Cuando Mokabi apenas levantaba
unos palmos del suelo, ya conocía el ritual gracias al padre Ángel, un misionero
navarrico empeñado en sacar sonrisas donde no suele haber motivos para verlas.
El pequeño masái creció viendo
cómo el Aba Ángel, cada vez que
llegaba julio, agitaba una rama mientras daba saltitos solicitando protección a
la estampita de una pequeña figura vestida de rojo y, a la hora convenida,
imitaba el sonido de un cohete y echaba a correr.
Mokabi lo entendió todo cuando un
equipo de televisión llegó a la comunidad para grabar un reportaje.
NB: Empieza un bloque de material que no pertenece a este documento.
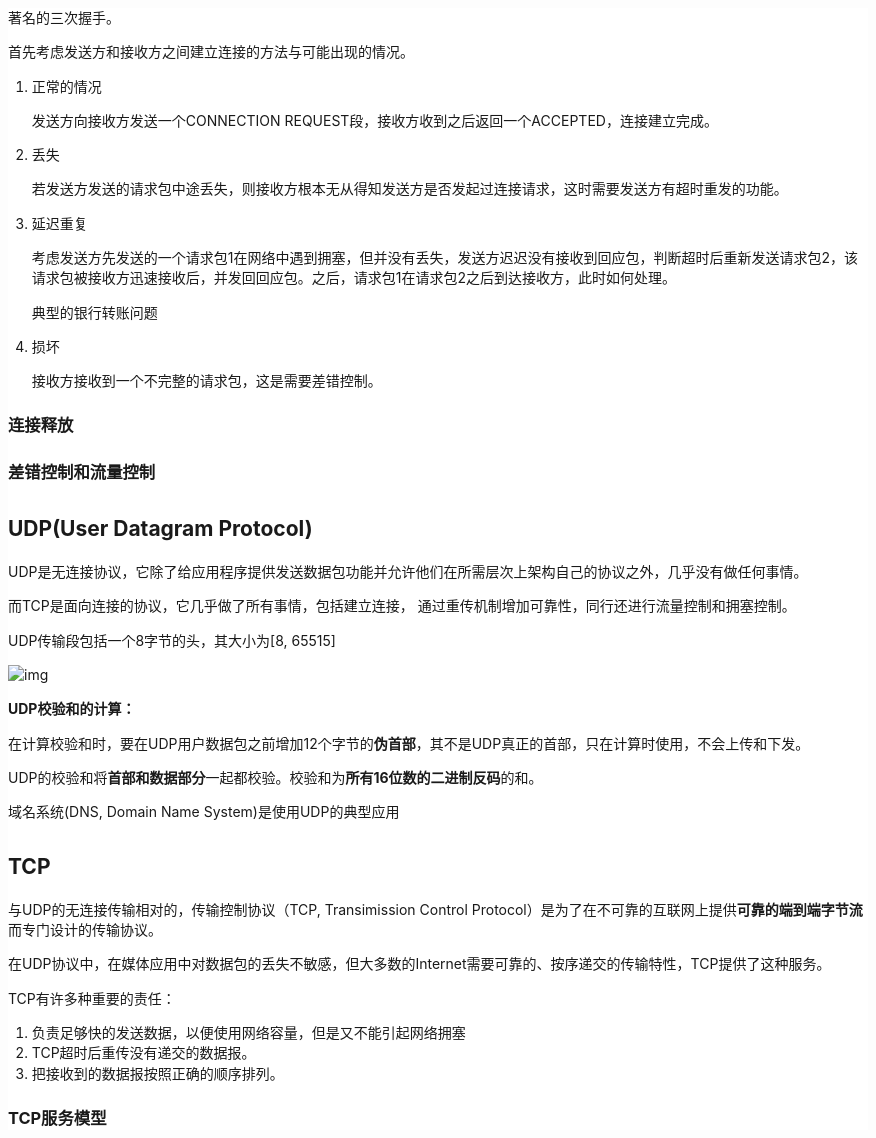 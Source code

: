 著名的三次握手。

首先考虑发送方和接收方之间建立连接的方法与可能出现的情况。

1. 正常的情况

   发送方向接收方发送一个CONNECTION REQUEST段，接收方收到之后返回一个ACCEPTED，连接建立完成。

2. 丢失

   若发送方发送的请求包中途丢失，则接收方根本无从得知发送方是否发起过连接请求，这时需要发送方有超时重发的功能。

3. 延迟重复

   考虑发送方先发送的一个请求包1在网络中遇到拥塞，但并没有丢失，发送方迟迟没有接收到回应包，判断超时后重新发送请求包2，该请求包被接收方迅速接收后，并发回回应包。之后，请求包1在请求包2之后到达接收方，此时如何处理。

   典型的银行转账问题

4. 损坏

   接收方接收到一个不完整的请求包，这是需要差错控制。

### 连接释放

### 差错控制和流量控制

## UDP(User Datagram Protocol)

UDP是无连接协议，它除了给应用程序提供发送数据包功能并允许他们在所需层次上架构自己的协议之外，几乎没有做任何事情。

而TCP是面向连接的协议，它几乎做了所有事情，包括建立连接， 通过重传机制增加可靠性，同行还进行流量控制和拥塞控制。

UDP传输段包括一个8字节的头，其大小为[8, 65515]

![img](计算机网络.assets/78310a55b319ebc4c57a3f358c26cffc1e17161f)



**UDP校验和的计算：**

在计算校验和时，要在UDP用户数据包之前增加12个字节的**伪首部**，其不是UDP真正的首部，只在计算时使用，不会上传和下发。

UDP的校验和将**首部和数据部分**一起都校验。校验和为**所有16位数的二进制反码**的和。

域名系统(DNS, Domain Name System)是使用UDP的典型应用

## TCP

与UDP的无连接传输相对的，传输控制协议（TCP, Transimission Control Protocol）是为了在不可靠的互联网上提供**可靠的端到端字节流**而专门设计的传输协议。

在UDP协议中，在媒体应用中对数据包的丢失不敏感，但大多数的Internet需要可靠的、按序递交的传输特性，TCP提供了这种服务。

TCP有许多种重要的责任：

1. 负责足够快的发送数据，以便使用网络容量，但是又不能引起网络拥塞
2. TCP超时后重传没有递交的数据报。
3. 把接收到的数据报按照正确的顺序排列。

### TCP服务模型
Uno de los
reporteros le enseñó al misionero un vídeo y el joven masái vio cómo los ojos
de aquel navarrico bueno y noble se desbordaban en un silencio que apretaba
distancia y emociones al ver la carrera.
A la mañana siguiente, Mokabi y el resto de los masái
esperaron intranquilos a que el misionero amaneciese. Con el ganado de la
comunidad encerrado en un rudimentario corral, siguieron el ritual: saltaron
pidiendo protección al Santo y, a la hora convenida, se abrió el portón y echaron
a correr mientras Aba Ángel cerraba
los ojos y empezaba a recorrer las calles de su infancia al grito de “Jambo San
Fermín”.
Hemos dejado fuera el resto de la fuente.